# Preparing the trade data

In this notebook we merge the datasets and prepare the list of aggregated trades.

In [None]:
import argparse
import numpy as np
import pandas as pd
from tqdm import tqdm

from utils import USER, ITEM

In [None]:
input_path = 'source_data/scrape_parsed.parquet'
ciknames_path = 'source_data/cikmap.tab'
cusips_path = 'source_data/cusips.tsv'
output_path = 'trades.tsv'

First we load the holdings data and convert dates to a proper date format.

In [None]:
print(f'Loading {input_path}...')
df = pd.read_parquet(input_path)
df['rdate'] = pd.to_datetime(df.rdate, format='%Y%m%d')
df['fdate'] = pd.to_datetime(df.fdate, format='%Y%m%d')
df

Next we load the CIK (investor identifier) data, and map each CIK to the last name they have been using (some investors changed name while keeping the same CIK).

In [None]:
ciknames = pd.read_csv(ciknames_path, sep='\t')
ciknames_prepared = ciknames.groupby('cik', as_index=False)['cikname'].apply(lambda z: list(z)[-1])
ciknames_prepared

In [None]:
ciknames_prepared.nunique()

Now we join the holdings data to the CIK data and the CUSIP data in order to get investor and security names.

In [None]:
df = pd.merge(df, ciknames_prepared, 'left')

In [None]:
cusipnames = pd.read_csv(cusips_path, sep='\t')
df = pd.merge(df, cusipnames, 'left')
df.cusipname.fillna(df.cusip, inplace=True)
df

Next we compute the aggregate trades.
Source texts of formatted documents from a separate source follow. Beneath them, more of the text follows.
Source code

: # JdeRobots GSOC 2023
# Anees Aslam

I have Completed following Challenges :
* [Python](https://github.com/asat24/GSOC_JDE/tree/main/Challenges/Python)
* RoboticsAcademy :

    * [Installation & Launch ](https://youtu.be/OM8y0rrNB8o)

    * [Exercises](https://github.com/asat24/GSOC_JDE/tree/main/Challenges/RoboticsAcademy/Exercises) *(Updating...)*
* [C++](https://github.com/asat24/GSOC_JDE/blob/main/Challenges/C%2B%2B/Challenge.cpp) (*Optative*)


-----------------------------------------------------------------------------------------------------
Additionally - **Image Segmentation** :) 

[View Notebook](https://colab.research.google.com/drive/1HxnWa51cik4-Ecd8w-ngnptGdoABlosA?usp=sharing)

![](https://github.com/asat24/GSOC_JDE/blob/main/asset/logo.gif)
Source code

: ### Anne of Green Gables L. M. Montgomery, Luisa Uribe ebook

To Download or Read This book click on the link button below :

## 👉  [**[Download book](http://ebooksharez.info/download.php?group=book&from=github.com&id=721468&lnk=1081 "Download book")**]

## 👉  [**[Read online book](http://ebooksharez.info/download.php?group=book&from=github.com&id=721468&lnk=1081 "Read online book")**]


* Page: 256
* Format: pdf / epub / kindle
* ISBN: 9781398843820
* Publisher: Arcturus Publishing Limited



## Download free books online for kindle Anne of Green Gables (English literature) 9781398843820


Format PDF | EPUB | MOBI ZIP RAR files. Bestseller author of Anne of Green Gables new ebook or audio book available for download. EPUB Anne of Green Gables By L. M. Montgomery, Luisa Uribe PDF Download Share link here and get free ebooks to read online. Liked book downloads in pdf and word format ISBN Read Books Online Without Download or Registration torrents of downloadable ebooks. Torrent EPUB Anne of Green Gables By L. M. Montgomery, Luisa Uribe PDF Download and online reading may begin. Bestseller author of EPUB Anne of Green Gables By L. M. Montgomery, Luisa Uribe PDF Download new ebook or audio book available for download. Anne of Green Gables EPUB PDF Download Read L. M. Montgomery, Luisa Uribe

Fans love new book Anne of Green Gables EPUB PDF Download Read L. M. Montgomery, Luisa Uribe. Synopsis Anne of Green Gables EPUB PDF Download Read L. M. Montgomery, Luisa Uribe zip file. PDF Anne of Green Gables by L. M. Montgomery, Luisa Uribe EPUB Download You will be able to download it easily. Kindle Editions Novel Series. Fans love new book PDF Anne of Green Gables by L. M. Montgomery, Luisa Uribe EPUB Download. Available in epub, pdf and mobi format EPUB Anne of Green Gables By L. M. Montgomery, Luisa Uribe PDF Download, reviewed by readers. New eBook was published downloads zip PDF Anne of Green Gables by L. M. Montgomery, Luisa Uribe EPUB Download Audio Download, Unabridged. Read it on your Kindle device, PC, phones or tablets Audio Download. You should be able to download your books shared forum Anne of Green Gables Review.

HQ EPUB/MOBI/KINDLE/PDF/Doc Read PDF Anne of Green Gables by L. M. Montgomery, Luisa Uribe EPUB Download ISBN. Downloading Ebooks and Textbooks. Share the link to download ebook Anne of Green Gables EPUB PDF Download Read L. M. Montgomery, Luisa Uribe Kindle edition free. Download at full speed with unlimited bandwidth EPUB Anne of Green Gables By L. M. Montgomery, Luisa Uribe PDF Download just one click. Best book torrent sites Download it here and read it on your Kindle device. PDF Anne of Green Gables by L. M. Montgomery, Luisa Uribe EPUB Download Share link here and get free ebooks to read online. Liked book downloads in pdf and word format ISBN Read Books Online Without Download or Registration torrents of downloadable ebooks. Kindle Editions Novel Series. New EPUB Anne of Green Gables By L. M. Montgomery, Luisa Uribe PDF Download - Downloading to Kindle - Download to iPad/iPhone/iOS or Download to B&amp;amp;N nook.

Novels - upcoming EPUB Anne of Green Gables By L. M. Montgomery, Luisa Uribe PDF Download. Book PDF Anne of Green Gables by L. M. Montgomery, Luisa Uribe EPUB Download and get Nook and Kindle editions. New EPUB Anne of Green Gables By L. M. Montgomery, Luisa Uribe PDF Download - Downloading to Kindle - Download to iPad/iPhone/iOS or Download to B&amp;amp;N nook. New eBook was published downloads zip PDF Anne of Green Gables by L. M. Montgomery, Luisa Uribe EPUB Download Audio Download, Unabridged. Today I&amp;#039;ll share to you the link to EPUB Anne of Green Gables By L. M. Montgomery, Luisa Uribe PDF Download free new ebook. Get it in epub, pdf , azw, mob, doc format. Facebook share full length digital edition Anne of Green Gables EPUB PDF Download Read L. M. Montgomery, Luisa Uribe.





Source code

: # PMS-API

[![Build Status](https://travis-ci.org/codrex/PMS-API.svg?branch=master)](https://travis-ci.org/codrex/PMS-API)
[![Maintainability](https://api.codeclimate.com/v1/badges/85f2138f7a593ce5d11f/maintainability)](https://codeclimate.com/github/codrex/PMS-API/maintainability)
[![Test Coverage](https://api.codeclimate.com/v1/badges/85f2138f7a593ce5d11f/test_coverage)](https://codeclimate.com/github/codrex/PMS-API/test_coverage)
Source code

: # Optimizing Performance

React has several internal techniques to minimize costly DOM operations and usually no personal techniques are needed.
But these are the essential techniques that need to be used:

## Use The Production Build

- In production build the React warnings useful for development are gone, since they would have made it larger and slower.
We consider that an aggregate trade is a new holding, a holding that is present in the current quarter and not in the previous quarter.

In [None]:
# Computing the set of securities for each investor and date
df_groups = df.groupby(['cikname', 'rdate'])['cusipname'].apply(set)

In [None]:
# Computing the new securities for each investor and date
diff_data = []
for cikname in tqdm(df.cikname.unique()):
    g = df_groups[cikname]
    for i, s in enumerate(g):
        if i == 0:
            continue
        assert g.index[i] > g.index[i-1], 'dates should be ascending' 
        s0 = g.iloc[i-1]
        diff = s - s0
        for cusip in diff:
            diff_data.append([cikname, cusip, g.index[i]])

In [None]:
# Putting the data in a dataframe
df_diff = pd.DataFrame(diff_data, columns=['cikname', 'cusipname', 'rdate'])
df_diff = df_diff.sort_values(['rdate', 'cikname', 'cusipname']).reset_index(drop=True)
df_diff

Now we create the final columns and save the file as 'trades.csv'

In [None]:
df_diff[USER] = df_diff.cikname
df_diff[ITEM] = df_diff.cusipname
df_diff['date'] = pd.to_datetime(df_diff.rdate, format='%Y%m%d')
df_diff['trade'] = 1 # Just to facilitate analytics
print(f'Saving to {output_path}...')
df_diff[['date', 'trade', USER, ITEM]].to_csv(output_path, index=False, sep='\t')
!head {output_path}